There is a lot of sex in Thirlwell’s novel, but it is constantly interrupted by less pressing matters, so that despite being adventurous by most conventional standards, it doesn’t feel in the slightest bit erotic or sexy. I should have hated the novel and its opinionated, self-satisfied, prurient, disingenuous, tedious pain-in-the-arse narrator. But the weird thing is I loved it. And I loved it, I think, for the same reason I loved the story of the architect of the Church of Our Saviour in Copenhagen. It defied me to enjoy it against my better judgment.

For some reason the absurd tale of the architect’s non-suicide prompted another, quite different, urban myth, to float to the surface of my mind as I was boarding the plane home from Copenhagen later that day. This one is about a passenger on a jumbo jet who calls over the stewardess just as the flight is about to take off. The woman is very agitated and demands to be moved to a different seat, even though the entire economy class section is full. “You can’t possibly expect me to sit next to this man here,” she fumes. When the stewardess asks why, the passenger replies: “Because he’s black! How can I spend the next seven hours sitting next to a black man?” Nobody says a word, not even the shocked and stunned man she is demeaning, so she continues with her racist tirade, oblivious to how uncomfortable all the other passengers are becoming and what an egregious persona she is displaying to all the world. When she is finished the stewardess smiles and says: “Just a minute, madam, I’ll see what I can do.” And a few minutes later she comes back and says: “Madam, I’ve spoken with the captain, and he’s decided that the only way to deal with this situation is by way of an upgrade.” “Good,” says the woman, an appalling smile smeared across her face. “So if you would like to step this way, sir,” the stewardess continues,” there is a seat waiting for you in First Class. And the captain has asked that you receive a complimentary glass of champagne in recognition of this inconvenience.” And she gestures to the black man, who gets up, strides towards the front of the plane without so much as a backward glance to his racist neighbour who is still standing, fuming and open-mouthed, in the centre of the aisle, surrounded by silently smirking travellers, all of whom can’t wait to get home and spread this story around their circles of friends.

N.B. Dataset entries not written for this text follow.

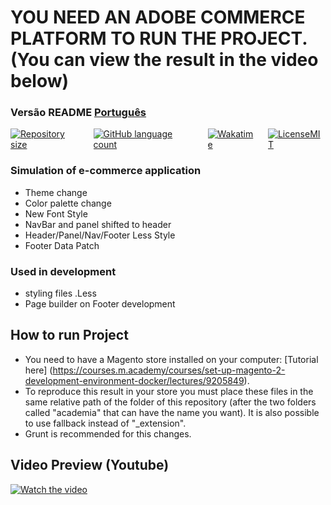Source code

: # YOU NEED AN ADOBE COMMERCE PLATFORM TO RUN THE PROJECT. (You can view the result in the video below)

###  Versão README [Português](./README.md)

<div style="display: flex; gap:1rem;">
<a href="#">
<img alt="Repository size" src="https://img.shields.io/github/repo-size/GusRot/Magento-Theme">
</a>
<a href="#">
<img alt="GitHub language count" src="https://img.shields.io/github/languages/count/GusRot/Magento-Theme?color=%2304D361" target="blank">
</a>
<a href="#">
<img alt="Wakatime" src="https://wakatime.com/badge/user/04f1420e-9d57-410a-bdc7-d768fb237a52/project/28507fc9-dc3e-4aad-ba20-2527cfec66ac.svg">
</a>
<a href="https://github.com/git/git-scm.com/blob/main/MIT-LICENSE.txt" target="blank">
<img alt="LicenseMIT" src="https://badgen.net/github/license/micromatch/micromatch">
</a>
</div>

### Simulation of e-commerce application

- Theme change
- Color palette change
- New Font Style
- NavBar and panel shifted to header
- Header/Panel/Nav/Footer Less Style
- Footer Data Patch

### Used in development

- styling files .Less
- Page builder on Footer development


## How to run Project

- You need to have a Magento store installed on your computer: [Tutorial here] (https://courses.m.academy/courses/set-up-magento-2-development-environment-docker/lectures/9205849).
- To reproduce this result in your store you must place these files in the same relative path of the folder of this repository (after the two folders called "academia" that can have the name you want). It is also possible to use fallback instead of "_extension".
- Grunt is recommended for this changes.


## Video Preview (Youtube)

[![Watch the video](https://img.youtube.com/vi/vqYf1iDuWT0/maxresdefault.jpg)](https://youtu.be/vqYf1iDuWT0)

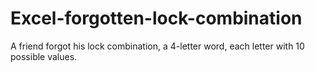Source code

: # Excel-forgotten-lock-combination
A friend forgot his lock combination, a 4-letter word, each letter with 10 possible values.
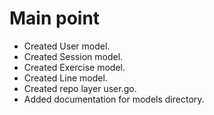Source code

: # Main point

- Created User model.
- Created Session model.
- Created Exercise model.
- Created Line model.
- Created repo layer user.go.
- Added documentation for models directory.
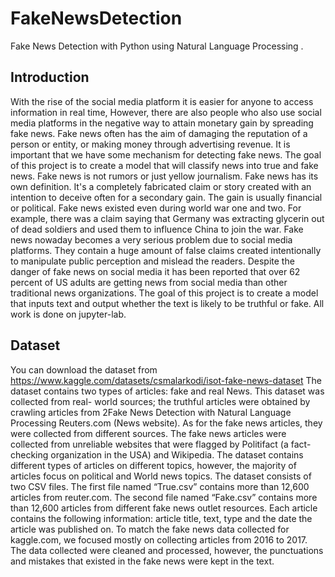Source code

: # FakeNewsDetection
Fake News Detection with Python using Natural Language Processing
.

## Introduction
  With the rise of the social media platform it is easier for anyone to access information in 
real time, However, there are also people who also use social media platforms in the negative 
way to attain monetary gain by spreading fake news. Fake news often has the aim of damaging 
the reputation of a person or entity, or making money through advertising revenue. It is important 
that we have some mechanism for detecting fake news. The goal of this project is to create a 
model that will classify news into true and fake news.
Fake news is not rumors or just yellow journalism.  Fake news has its own definition. It's 
a completely fabricated claim or story created with an intention to deceive often for a secondary 
gain. The gain is usually financial or political. Fake news existed even during world war one and 
two. For example, there was a claim saying that Germany was extracting glycerin out of dead 
soldiers and used them to influence China to join the war. Fake news nowaday becomes a very 
serious problem due to social media platforms. They contain a huge amount of false claims 
created intentionally to manipulate public perception and mislead the readers. Despite the danger 
of fake news on social media it has been reported that over 62 percent of US adults are getting 
news from social media than other traditional news organizations.
The goal of this project is to create a model that inputs text and output whether the text is 
likely to be truthful or fake. All work is done on jupyter-lab.


## Dataset
You can download the dataset from https://www.kaggle.com/datasets/csmalarkodi/isot-fake-news-dataset
The dataset contains two types of articles: fake and real News. This dataset was collected 
from real- world sources; the truthful articles were obtained by crawling articles from
2Fake News Detection with Natural Language Processing
Reuters.com (News website). As for the fake news articles, they were collected from different 
sources. The fake news articles were collected from unreliable websites that were flagged by 
Politifact (a fact-checking organization in the USA) and Wikipedia. The dataset contains 
different types of articles on different topics, however, the majority of articles focus on political 
and World news topics. The dataset consists of two CSV files. The first file named “True.csv” 
contains more than 12,600 articles from reuter.com. The second file named “Fake.csv” contains 
more than 12,600 articles from different fake news outlet resources. Each article contains the 
following information: article title, text, type and the date the article was published on. To match 
the fake news data collected for kaggle.com, we focused mostly on collecting articles from 2016 
to 2017. The data collected were cleaned and processed, however, the punctuations and mistakes 
that existed in the fake news were kept in the text.

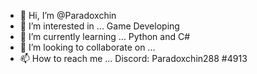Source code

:- 👋 Hi, I’m @Paradoxchin
- 👀 I’m interested in ... Game Developing
- 🌱 I’m currently learning ... Python and C#
- 💞️ I’m looking to collaborate on ...
- 📫 How to reach me ... Discord: Paradoxchin288 #4913

<!---
Paradoxchin/Paradoxchin is a ✨ special ✨ repository because its `README.md` (this file) appears on your GitHub profile.
You can click the Preview link to take a look at your changes.
--->
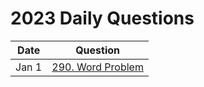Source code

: # 2023 Daily Questions

| Date  | Question |
| ----- | -------- | 
| Jan 1 | [290. Word Problem](https://leetcode.com/problems/word-pattern/) |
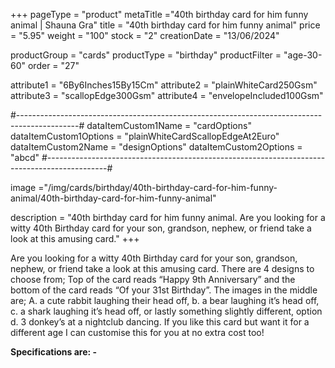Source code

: +++
pageType = "product"
metaTitle ="40th birthday card for him funny animal | Shauna Gra"
title = "40th birthday card for him funny animal"
price = "5.95"
weight = "100"
stock = "2"
creationDate = "13/06/2024"

productGroup = "cards"
productType = "birthday"
productFilter = "age-30-60"
order = "27"

attribute1 = "6By6Inches15By15Cm" 
attribute2 = "plainWhiteCard250Gsm" 
attribute3 = "scallopEdge300Gsm" 
attribute4 = "envelopeIncluded100Gsm"

#---------------------------------------------------------------------------------------------#
dataItemCustom1Name = "cardOptions"
dataItemCustom1Options = "plainWhiteCardScallopEdgeAt2Euro"
dataItemCustom2Name = "designOptions"
dataItemCustom2Options = "abcd"
#---------------------------------------------------------------------------------------------#

image ="/img/cards/birthday/40th-birthday-card-for-him-funny-animal/40th-birthday-card-for-him-funny-animal"

description = "40th birthday card for him funny animal. Are you looking for a witty 40th Birthday card for your son, grandson, nephew, or friend take a look at this amusing card."
+++

Are you looking for a witty 40th Birthday card for your son, grandson, nephew, or friend take a look at this amusing card. There are 4 designs to choose from; Top of the card reads “Happy 9th Anniversary” and the bottom of the card reads “Of your 31st Birthday”. The images in the middle are; A. a cute rabbit laughing their head off, b. a bear laughing it’s head off, c. a shark laughing it’s head off, or lastly something slightly different, option d. 3 donkey’s at a nightclub dancing. If you like this card but want it for a different age I can customise this for you at no extra cost too!

**Specifications are: -**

This story, like that of the church tower and the architect, is almost certainly bollocks too, though it’s not so easily disproved. I’d argue that that doesn’t matter: the point is that it’s a highly appealing story even so. What’s interesting is that we relate to it in a different way than to the story of the architect. Both stories are about knowledge and judgment. The architect is supposed to have killed himself because despite his skill and expertise in his professional field he commits a basic, catastrophic error that brings about his ruin. We enjoy the story because despite his elevated position, we can feel superior to him. Only someone ensconced in the ivory towers of academia could have overlooked such a fundamental piece of popular superstition. In the story of the racist passenger, the person using his skill and judgment is the captain of the plane (or possibly the stewardess, if you believe she acted on her own initiative and merely invoked the captain’s authority as a cunning device).[1] The captain acts like a benevolent dictator, summoning his worldly wisdom to identify the true victim in the scenario – the blameless black man – and punish the woman for her imagined grievance so that she loses all credibility in the eyes of her fellow passengers (none of whom, you’ll have noticed, actually bothered to leap to the man’s defence initially). All of us, I think, fancy we would have been as courageous and intellectually nimble as the captain in this wholly fictional story. He appeals to the good side of ourselves. Whereas the architect appeals to the mean side of ourselves: we envy his status and proficiency, and his unreal but literal downfall prompts a pang of Schadenfreude.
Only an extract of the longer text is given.